**Action item**
Report, in full, each line of the material below in which the string "Therefore" occurs.

===============

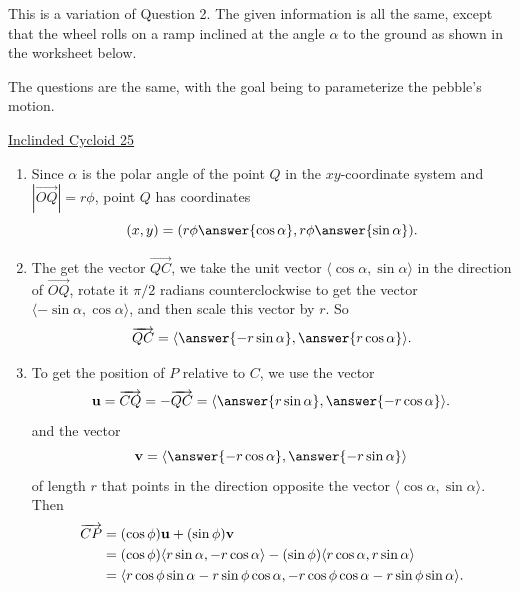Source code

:\documentclass{ximera}
\begin{document}
\begin{question} \label{Qevcefr3r430}
This is a variation of Question 2. The given information is all the same, except that the wheel rolls on a ramp inclined at the angle $\alpha$ to the ground as shown in the worksheet below.

The questions are the same, with the goal being to parameterize the pebble's motion.


\begin{onlineOnly}
    \begin{center}
\end{center}
\end{onlineOnly}

\href{https://www.desmos.com/calculator/bbfxfk47vu}{Inclinded Cycloid 25}



\begin{explanation}
\begin{enumerate}
We'll work in general with a circle of radius $r$ meters and a speed of $v$ meters/sec for the axle.

\item Since $\alpha$ is the polar angle of the point $Q$ in the $xy$-coordinate system and $|\overrightarrow{OQ}| = r\phi$, point $Q$ has coordinates
\[
   (x,y) = (r\phi \answer{\cos\alpha} , r\phi \answer{\sin\alpha}).
\]

\item The get the vector $\overrightarrow{QC}$, we take the unit vector $\langle \cos\alpha, \sin \alpha \rangle$ in the direction of $\overrightarrow{OQ}$, rotate it $\pi/2$ radians counterclockwise to get the vector $\langle -\sin \alpha, \cos \alpha \rangle$, and then scale this vector by $r$. So
\[
   \overrightarrow{QC} = \langle \answer{-r \sin\alpha} , \answer{r\cos\alpha}  \rangle .
\]

\item To get the position of $P$ relative to $C$, we use the vector
\[
  {\bf u} = \overrightarrow{CQ} = - \overrightarrow{QC} = \langle  \answer{r \sin\alpha} , \answer{-r\cos\alpha}  \rangle .
\]
and the vector
\[
 {\bf v} = \langle  \answer{-r \cos\alpha} , \answer{-r\sin\alpha}  \rangle 
\]
of length $r$ that points in the direction opposite the vector $\langle \cos\alpha , \sin\alpha \rangle$. Then
\begin{align*}
 \overrightarrow{CP} &= (\cos \phi) {\bf u} + (\sin\phi) {\bf v} \\
                               &= (\cos \phi)  \langle  r \sin\alpha , -r\cos\alpha \rangle - (\sin\phi)\langle r\cos\alpha, r\sin\alpha \rangle \\
                               &= \langle r \cos\phi \sin \alpha - r\sin \phi \cos\alpha , -r\cos\phi\cos\alpha - r \sin\phi \sin\alpha \rangle .
\end{align*}



\end{enumerate}
\end{explanation}
\end{question}
\end{document}
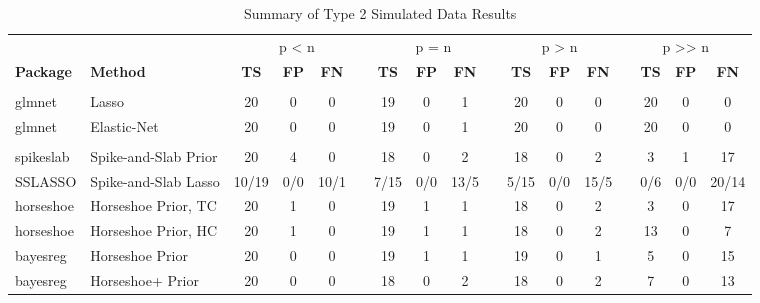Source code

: \documentclass[
  11pt,
]{article}
\begin{document}
\begin{landscape}
    
\begin{table}[H]

\caption{\label{tab:Results T2}Summary of Type 2 Simulated Data Results}
\centering
\fontsize{10}{12}\selectfont
\begin{tabular}[t]{>{}l|>{}l|>{}c|>{}c|>{}c|>{}c|>{}c|>{}c|>{}c|>{}c|>{}c|>{}c|>{}c|>{}c|>{}c|>{}c|>{}c|}
\toprule
\multicolumn{2}{c}{ } & \multicolumn{4}{c}{p < n} & \multicolumn{4}{c}{p = n} & \multicolumn{3}{c}{p > n} & \multicolumn{4}{c}{p >> n} \\
\cmidrule(l{3pt}r{3pt}){3-6} \cmidrule(l{3pt}r{3pt}){7-10} \cmidrule(l{3pt}r{3pt}){11-13} \cmidrule(l{3pt}r{3pt}){14-17}
\textbf{Package} & \textbf{Method} & \textbf{TS} & \textbf{FP} & \textbf{FN} &  & \textbf{TS} & \textbf{FP} & \textbf{FN} &  & \textbf{TS} & \textbf{FP} & \textbf{FN} &  & \textbf{TS} & \textbf{FP} & \textbf{FN}\\
\midrule
\addlinespace[0.3em]
\multicolumn{17}{l}{\textit{Frequentist Methods}}\\
\hspace{1em}glmnet & Lasso & 20 & 0 & 0 &  & 19 & 0 & 1 &  & 20 & 0 & 0 &  & 20 & 0 & 0\\
\hspace{1em}glmnet & Elastic-Net & 20 & 0 & 0 &  & 19 & 0 & 1 &  & 20 & 0 & 0 &  & 20 & 0 & 0\\
\addlinespace[0.3em]
\multicolumn{17}{l}{\textit{Bayesian Methods}}\\
\hspace{1em}spikeslab & Spike-and-Slab Prior & 20 & 4 & 0 &  & 18 & 0 & 2 &  & 18 & 0 & 2 &  & 3 & 1 & 17\\
\hspace{1em}SSLASSO & Spike-and-Slab Lasso & 10/19 & 0/0 & 10/1 &  & 7/15 & 0/0 & 13/5 &  & 5/15 & 0/0 & 15/5 &  & 0/6 & 0/0 & 20/14\\
\hspace{1em}horseshoe & Horseshoe Prior, TC & 20 & 1 & 0 &  & 19 & 1 & 1 &  & 18 & 0 & 2 &  & 3 & 0 & 17\\
\hspace{1em}horseshoe & Horseshoe Prior, HC & 20 & 1 & 0 &  & 19 & 1 & 1 &  & 18 & 0 & 2 &  & 13 & 0 & 7\\
\hspace{1em}bayesreg & Horseshoe Prior & 20 & 0 & 0 &  & 19 & 1 & 1 &  & 19 & 0 & 1 &  & 5 & 0 & 15\\
\hspace{1em}bayesreg & Horseshoe+ Prior & 20 & 0 & 0 &  & 18 & 0 & 2 &  & 18 & 0 & 2 &  & 7 & 0 & 13\\

\end{tabular}
\end{table}
\end{landscape}
\end{document}
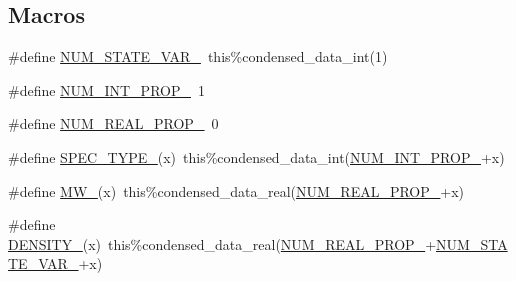 \subsection*{Macros}
\begin{DoxyCompactItemize}
\item 
\#define \mbox{\hyperlink{aero__phase__data_8_f90_a5b96d96acf980c9d12118897b1cf8585}{N\+U\+M\+\_\+\+S\+T\+A\+T\+E\+\_\+\+V\+A\+R\+\_\+}}~this\%condensed\+\_\+data\+\_\+int(1)
\item 
\#define \mbox{\hyperlink{aero__phase__data_8_f90_a13ba1b28e3d8a5e60eec52ce6bbabe4f}{N\+U\+M\+\_\+\+I\+N\+T\+\_\+\+P\+R\+O\+P\+\_\+}}~1
\item 
\#define \mbox{\hyperlink{aero__phase__data_8_f90_aa9808eb54fa06bcf890dd1aa1fc6ca5b}{N\+U\+M\+\_\+\+R\+E\+A\+L\+\_\+\+P\+R\+O\+P\+\_\+}}~0
\item 
\#define \mbox{\hyperlink{aero__phase__data_8_f90_a5abfc86c868793576be1eb6acec4d966}{S\+P\+E\+C\+\_\+\+T\+Y\+P\+E\+\_\+}}(x)~this\%condensed\+\_\+data\+\_\+int(\mbox{\hyperlink{rxn__arrhenius_8_f90_a13ba1b28e3d8a5e60eec52ce6bbabe4f}{N\+U\+M\+\_\+\+I\+N\+T\+\_\+\+P\+R\+O\+P\+\_\+}}+x)
\item 
\#define \mbox{\hyperlink{aero__phase__data_8_f90_a533cad7ef28f4059577d632870ed98d7}{M\+W\+\_\+}}(x)~this\%condensed\+\_\+data\+\_\+real(\mbox{\hyperlink{rxn__arrhenius_8_f90_aa9808eb54fa06bcf890dd1aa1fc6ca5b}{N\+U\+M\+\_\+\+R\+E\+A\+L\+\_\+\+P\+R\+O\+P\+\_\+}}+x)
\item 
\#define \mbox{\hyperlink{aero__phase__data_8_f90_a43a841814e566347ca15f79747286d39}{D\+E\+N\+S\+I\+T\+Y\+\_\+}}(x)~this\%condensed\+\_\+data\+\_\+real(\mbox{\hyperlink{rxn__arrhenius_8_f90_aa9808eb54fa06bcf890dd1aa1fc6ca5b}{N\+U\+M\+\_\+\+R\+E\+A\+L\+\_\+\+P\+R\+O\+P\+\_\+}}+\mbox{\hyperlink{aero__phase__solver_8c_a5b96d96acf980c9d12118897b1cf8585}{N\+U\+M\+\_\+\+S\+T\+A\+T\+E\+\_\+\+V\+A\+R\+\_\+}}+x)
\end{DoxyCompactItemize}
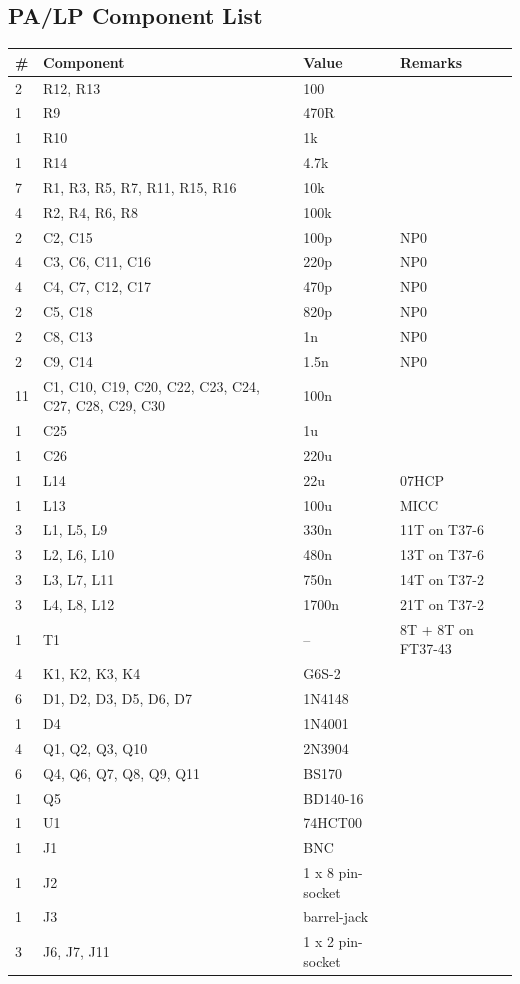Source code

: \documentclass[10pt, a4paper,twoside,openright]{scrartcl}
\begin{document}
\subsection{PA/LP Component List}  \label{sec:pacomp}
\begin{longtable}{|l|p{6cm}|l|l|} \hline 
\# & Component & Value & Remarks \\ \hline 
2 & R12, R13 & 100 & \\
1 & R9 & 470R & \\
1 & R10 & 1k & \\
1 & R14 & 4.7k & \\
7 & R1, R3, R5, R7, R11, R15, R16 & 10k & \\
4 & R2, R4, R6, R8 & 100k & \\
2 & C2, C15 & 100p & NP0 \\
4 & C3, C6, C11, C16 & 220p & NP0 \\
4 & C4, C7, C12, C17 & 470p & NP0 \\
2 & C5, C18 & 820p & NP0 \\
2 & C8, C13 & 1n & NP0 \\
2 & C9, C14 & 1.5n & NP0 \\
11 & C1, C10, C19, C20, C22, C23, C24, C27, C28, C29, C30 & 100n & \\
1 & C25 & 1u & \\
1 & C26 & 220u & \\
1 & L14 & 22u & 07HCP \\
1 & L13 & 100u & MICC \\
3 & L1, L5, L9 & 330n & 11T on T37-6 \\
3 & L2, L6, L10 & 480n & 13T on T37-6 \\
3 & L3, L7, L11 & 750n & 14T on T37-2 \\
3 & L4, L8, L12 & 1700n & 21T on T37-2 \\
1 & T1 & -- & 8T + 8T on FT37-43 \\
4 & K1, K2, K3, K4 & G6S-2 & \\
6 & D1, D2, D3, D5, D6, D7 & 1N4148 & \\
1 & D4 & 1N4001 & \\	
4 & Q1, Q2, Q3, Q10 & 2N3904 & \\
6 & Q4, Q6, Q7, Q8, Q9, Q11 & BS170 & \\
1 & Q5 & BD140-16 & \\
1 & U1 & 74HCT00 & \\
1 & J1 & BNC & \\
1 & J2 & 1 x 8 pin-socket & \\
1 & J3 & barrel-jack & \\
3 & J6, J7, J11 & 1 x 2 pin-socket & \\ \hline
\end{longtable}
\end{document}

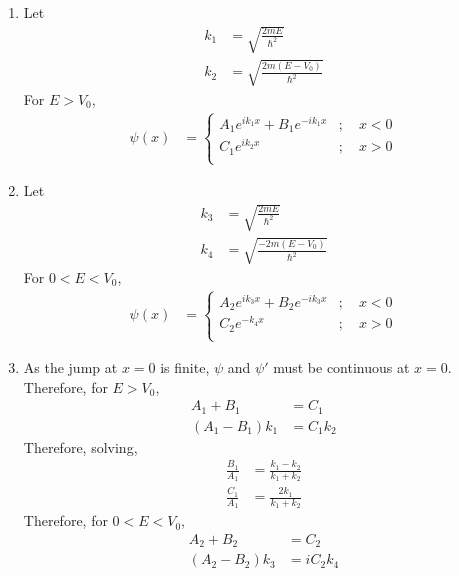 \documentclass[fleqn, a4paper, 11pt, oneside]{amsart}
\theoremstyle{definition}
\theoremstyle{theorem}
\begin{document}
\begin{solution}
	\begin{enumerate}[leftmargin=*]
		\item
			Let
			\begin{align*}
				k_1 & = \sqrt{\frac{2 m E}{\hbar^2}} \\
				k_2 & = \sqrt{\frac{2 m (E - V_0)}{\hbar^2}}
			\end{align*}
			For $E > V_0$,
			\begin{align*}
				\psi(x) &=
					\begin{cases}
						A_1 e^{i k_1 x} + B_1 e^{-i k_1 x} & ;\quad x < 0 \\
						C_1 e^{i k_2 x}                    & ;\quad x > 0 \\
					\end{cases}
			\end{align*}
		\item
			Let
			\begin{align*}
				k_3 & = \sqrt{\frac{2 m E}{\hbar^2}} \\
				k_4 & = \sqrt{\frac{-2 m (E - V_0)}{\hbar^2}}
			\end{align*}
			For $0 < E < V_0$,
			\begin{align*}
				\psi(x) &=
					\begin{cases}
						A_2 e^{i k_3 x} + B_2 e^{-i k_3 x} & ;\quad x < 0 \\
						C_2 e^{-k_4 x}                     & ;\quad x > 0 \\
					\end{cases}
			\end{align*}
		\item
			As the jump at $x = 0$ is finite, $\psi$ and $\psi'$ must be continuous at $x = 0$.\\
			Therefore, for $E > V_0$,
			\begin{align*}
				A_1 + B_1       & = C_1 \\
				(A_1 - B_1) k_1 & = C_1 k_2
			\end{align*}
			Therefore, solving,
			\begin{align*}
				\frac{B_1}{A_1} & = \frac{k_1 - k_2}{k_1 + k_2} \\
				\frac{C_1}{A_1} & = \frac{2 k_1}{k_1 + k_2}
			\end{align*}
			Therefore, for $0 < E < V_0$,
			\begin{align*}
				A_2 + B_2       & = C_2 \\
				(A_2 - B_2) k_3 & = i C_2 k_4
			\end{align*}

\end{enumerate}
\end{solution}
\end{document}
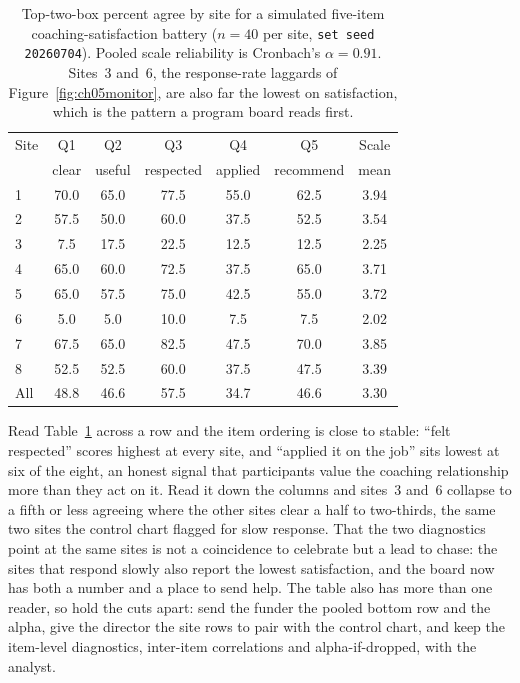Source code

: \documentclass[
    a4paper,
    fontsize=10pt,
    twoside=true,
    numbers=noenddot,
]{kaobook}
\begin{document}
\begin{table}[htbp]
\centering
\caption[Percent agree by site, simulated coaching battery]{Top-two-box percent agree by site for a simulated five-item coaching-satisfaction battery ($n=40$ per site, \texttt{set seed 20260704}). Pooled scale reliability is Cronbach's $\alpha=0.91$. Sites~3 and~6, the response-rate laggards of Figure~\ref{fig:ch05monitor}, are also far the lowest on satisfaction, which is the pattern a program board reads first.}
\label{tab:ch05agree}
{\footnotesize
\begin{tabular}{lcccccc}
\hline
Site & Q1 & Q2 & Q3 & Q4 & Q5 & Scale \\
     & clear & useful & respected & applied & recommend & mean \\
\hline
1 & 70.0 & 65.0 & 77.5 & 55.0 & 62.5 & 3.94 \\
2 & 57.5 & 50.0 & 60.0 & 37.5 & 52.5 & 3.54 \\
3 &  7.5 & 17.5 & 22.5 & 12.5 & 12.5 & 2.25 \\
4 & 65.0 & 60.0 & 72.5 & 37.5 & 65.0 & 3.71 \\
5 & 65.0 & 57.5 & 75.0 & 42.5 & 55.0 & 3.72 \\
6 &  5.0 &  5.0 & 10.0 &  7.5 &  7.5 & 2.02 \\
7 & 67.5 & 65.0 & 82.5 & 47.5 & 70.0 & 3.85 \\
8 & 52.5 & 52.5 & 60.0 & 37.5 & 47.5 & 3.39 \\
\hline
All & 48.8 & 46.6 & 57.5 & 34.7 & 46.6 & 3.30 \\
\hline
\end{tabular}
}
\end{table}

Read Table~\ref{tab:ch05agree} across a row and the item ordering is close to stable: \enquote{felt respected} scores highest at every site, and \enquote{applied it on the job} sits lowest at six of the eight, an honest signal that participants value the coaching relationship more than they act on it. Read it down the columns and sites~3 and~6 collapse to a fifth or less agreeing where the other sites clear a half to two-thirds, the same two sites the control chart flagged for slow response. That the two diagnostics point at the same sites is not a coincidence to celebrate but a lead to chase: the sites that respond slowly also report the lowest satisfaction, and the board now has both a number and a place to send help. The table also has more than one reader, so hold the cuts apart: send the funder the pooled bottom row and the alpha, give the director the site rows to pair with the control chart, and keep the item-level diagnostics, inter-item correlations and alpha-if-dropped, with the analyst.
\end{document}
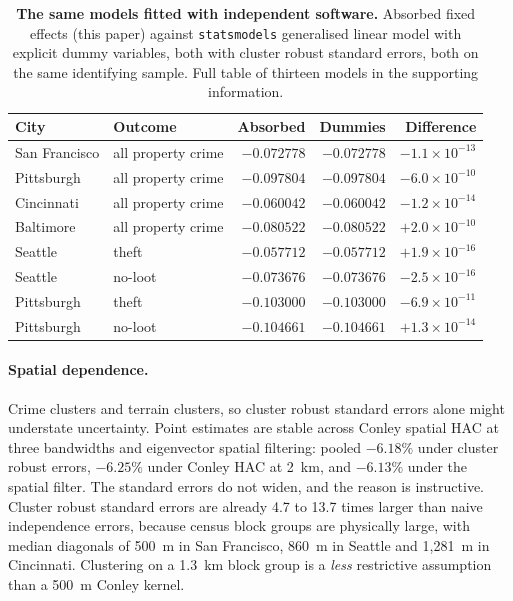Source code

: \documentclass[12pt,letterpaper]{article}
\begin{document}
\begin{table}[!ht]
\centering
\caption{{\bf The same models fitted with independent software.} Absorbed fixed
effects (this paper) against \texttt{statsmodels} generalised linear model with
explicit dummy variables, both with cluster robust standard errors, both on the same
identifying sample. Full table of thirteen models in the supporting information.}
\label{tab:estval}
\begin{tabular}{llrrr}
\toprule
City & Outcome & Absorbed & Dummies & Difference \\
\midrule
San Francisco & all property crime & $-0.072778$ & $-0.072778$ & $-1.1\times10^{-13}$ \\
Pittsburgh & all property crime & $-0.097804$ & $-0.097804$ & $-6.0\times10^{-10}$ \\
Cincinnati & all property crime & $-0.060042$ & $-0.060042$ & $-1.2\times10^{-14}$ \\
Baltimore & all property crime & $-0.080522$ & $-0.080522$ & $+2.0\times10^{-10}$ \\
Seattle & theft & $-0.057712$ & $-0.057712$ & $+1.9\times10^{-16}$ \\
Seattle & no-loot & $-0.073676$ & $-0.073676$ & $-2.5\times10^{-16}$ \\
Pittsburgh & theft & $-0.103000$ & $-0.103000$ & $-6.9\times10^{-11}$ \\
Pittsburgh & no-loot & $-0.104661$ & $-0.104661$ & $+1.3\times10^{-14}$ \\
\bottomrule
\end{tabular}
\end{table}

\paragraph{Spatial dependence.} Crime clusters and terrain clusters, so cluster robust
standard errors alone might understate uncertainty. Point estimates are stable across
Conley spatial HAC \citep{conley1999} at three bandwidths and eigenvector spatial
filtering: pooled
$-6.18\%$ under cluster robust errors, $-6.25\%$ under Conley HAC at 2~km, and
$-6.13\%$ under the spatial filter. The standard errors do not widen, and the reason
is instructive. Cluster robust standard errors are already 4.7 to 13.7 times larger
than naive independence errors, because census block groups are physically large, with
median diagonals of 500~m in San Francisco, 860~m in Seattle and 1,281~m in
Cincinnati. Clustering on a 1.3~km block group is a \emph{less} restrictive assumption
than a 500~m Conley kernel.
\end{document}
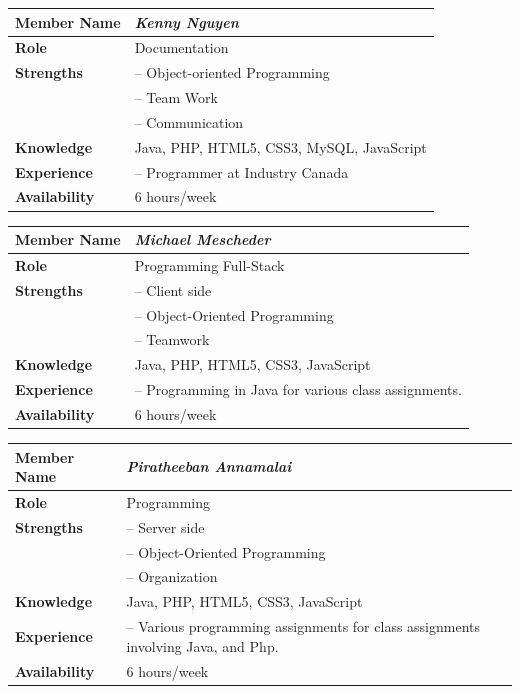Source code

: \documentclass[12pt]{article}
\begin{document}
%
\vspace{3mm}
%
\begin{center}
\begin{tabular}{ p{2.7cm} | p{9cm} }
\hline
\textbf{Member Name}	&	\textit{\textbf{Kenny Nguyen}}	\\ \hline \hline
\textbf{Role}		&	Documentation	\\ \hline
\textbf{Strengths}	&	-- Object-oriented Programming	\\
			&	-- Team Work	\\
			&	-- Communication	\\ \hline
\textbf{Knowledge}	&	Java, PHP, HTML5, CSS3, MySQL, JavaScript 	\\ \hline
\textbf{Experience}	&	-- Programmer at Industry Canada	\\ \hline
\textbf{Availability}	&	6 hours/week	\\ \hline
\end{tabular}
\end{center}
%
\vspace{3mm}
%
\begin{center}
\begin{tabular}{ p{2.7cm} | p{9cm} }
\hline
\textbf{Member Name}	&	\textit{\textbf{Michael Mescheder}}	\\ \hline \hline
\textbf{Role}		&	Programming Full-Stack	\\ \hline
\textbf{Strengths}	&	-- Client side	\\
			&	-- Object-Oriented Programming	\\
			&	-- Teamwork	\\ \hline
\textbf{Knowledge}	&	Java, PHP, HTML5, CSS3, JavaScript	\\ \hline
\textbf{Experience}	&	-- Programming in Java for various class assignments.	\\ \hline
\textbf{Availability}	&	6 hours/week	\\ \hline
\end{tabular}
\end{center}
%
\vspace{3mm}
%
\begin{center}
\begin{tabular}{ p{2.7cm} | p{9cm} }
\hline
\textbf{Member Name}	&	\textit{\textbf{Piratheeban Annamalai}}	\\ \hline \hline
\textbf{Role}		&	Programming	\\ \hline
\textbf{Strengths}	&	-- Server side	\\
			&	-- Object-Oriented Programming	\\
			&	-- Organization	\\ \hline
\textbf{Knowledge}	&	Java, PHP, HTML5, CSS3, JavaScript	\\ \hline
\textbf{Experience}	&	-- Various programming assignments for class assignments involving Java, and Php.	\\ \hline
\textbf{Availability}	&	6 hours/week	\\ \hline
\end{tabular}
\end{center}
\end{document}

===============

**Expected output**
			Therefore, for $E > V_0$,
			Therefore, solving,
			Therefore, for $0 < E < V_0$,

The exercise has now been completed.